(THE DATA Opens)

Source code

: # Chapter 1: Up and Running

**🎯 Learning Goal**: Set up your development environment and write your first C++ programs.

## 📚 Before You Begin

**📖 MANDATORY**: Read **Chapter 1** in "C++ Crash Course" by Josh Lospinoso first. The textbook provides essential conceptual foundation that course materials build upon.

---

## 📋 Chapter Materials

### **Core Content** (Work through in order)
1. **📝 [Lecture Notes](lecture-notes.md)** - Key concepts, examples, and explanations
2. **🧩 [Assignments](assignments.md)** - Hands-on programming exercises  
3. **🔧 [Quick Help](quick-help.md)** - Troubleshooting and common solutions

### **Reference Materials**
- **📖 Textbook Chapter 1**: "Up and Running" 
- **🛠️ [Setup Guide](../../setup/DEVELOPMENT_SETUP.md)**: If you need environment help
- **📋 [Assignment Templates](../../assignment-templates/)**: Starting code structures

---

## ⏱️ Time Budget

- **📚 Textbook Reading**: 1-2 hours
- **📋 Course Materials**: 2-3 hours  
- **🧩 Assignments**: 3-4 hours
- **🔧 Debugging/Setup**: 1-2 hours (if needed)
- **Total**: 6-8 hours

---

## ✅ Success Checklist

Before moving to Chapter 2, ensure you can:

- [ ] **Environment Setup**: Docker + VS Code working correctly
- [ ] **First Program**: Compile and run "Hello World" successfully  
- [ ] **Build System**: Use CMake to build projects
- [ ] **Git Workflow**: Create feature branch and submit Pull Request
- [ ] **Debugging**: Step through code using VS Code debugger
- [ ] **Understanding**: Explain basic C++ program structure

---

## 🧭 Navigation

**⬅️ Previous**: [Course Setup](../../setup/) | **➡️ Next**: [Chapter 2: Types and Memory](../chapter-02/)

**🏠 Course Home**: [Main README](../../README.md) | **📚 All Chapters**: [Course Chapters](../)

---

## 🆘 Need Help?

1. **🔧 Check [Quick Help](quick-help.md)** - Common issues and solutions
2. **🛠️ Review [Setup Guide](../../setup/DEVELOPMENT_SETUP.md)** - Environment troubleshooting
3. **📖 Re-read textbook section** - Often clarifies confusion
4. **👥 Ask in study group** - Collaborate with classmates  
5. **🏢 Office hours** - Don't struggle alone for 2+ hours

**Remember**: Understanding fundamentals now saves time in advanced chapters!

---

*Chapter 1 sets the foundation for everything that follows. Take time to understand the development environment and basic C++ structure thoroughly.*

(THE DATA Closes)

§ YOUR TASK: Copy all data exactly, start to finish.

§ OUTPUT FOR THIS TASK:
Source code

: # Chapter 1: Up and Running

**🎯 Learning Goal**: Set up your development environment and write your first C++ programs.

## 📚 Before You Begin

**📖 MANDATORY**: Read **Chapter 1** in "C++ Crash Course" by Josh Lospinoso first. The textbook provides essential conceptual foundation that course materials build upon.

---

## 📋 Chapter Materials

### **Core Content** (Work through in order)
1. **📝 [Lecture Notes](lecture-notes.md)** - Key concepts, examples, and explanations
2. **🧩 [Assignments](assignments.md)** - Hands-on programming exercises  
3. **🔧 [Quick Help](quick-help.md)** - Troubleshooting and common solutions

### **Reference Materials**
- **📖 Textbook Chapter 1**: "Up and Running" 
- **🛠️ [Setup Guide](../../setup/DEVELOPMENT_SETUP.md)**: If you need environment help
- **📋 [Assignment Templates](../../assignment-templates/)**: Starting code structures

---

## ⏱️ Time Budget

- **📚 Textbook Reading**: 1-2 hours
- **📋 Course Materials**: 2-3 hours  
- **🧩 Assignments**: 3-4 hours
- **🔧 Debugging/Setup**: 1-2 hours (if needed)
- **Total**: 6-8 hours

---

## ✅ Success Checklist

Before moving to Chapter 2, ensure you can:

- [ ] **Environment Setup**: Docker + VS Code working correctly
- [ ] **First Program**: Compile and run "Hello World" successfully  
- [ ] **Build System**: Use CMake to build projects
- [ ] **Git Workflow**: Create feature branch and submit Pull Request
- [ ] **Debugging**: Step through code using VS Code debugger
- [ ] **Understanding**: Explain basic C++ program structure

---

## 🧭 Navigation

**⬅️ Previous**: [Course Setup](../../setup/) | **➡️ Next**: [Chapter 2: Types and Memory](../chapter-02/)

**🏠 Course Home**: [Main README](../../README.md) | **📚 All Chapters**: [Course Chapters](../)

---

## 🆘 Need Help?

1. **🔧 Check [Quick Help](quick-help.md)** - Common issues and solutions
2. **🛠️ Review [Setup Guide](../../setup/DEVELOPMENT_SETUP.md)** - Environment troubleshooting
3. **📖 Re-read textbook section** - Often clarifies confusion
4. **👥 Ask in study group** - Collaborate with classmates  
5. **🏢 Office hours** - Don't struggle alone for 2+ hours

**Remember**: Understanding fundamentals now saves time in advanced chapters!

---

*Chapter 1 sets the foundation for everything that follows. Take time to understand the development environment and basic C++ structure thoroughly.*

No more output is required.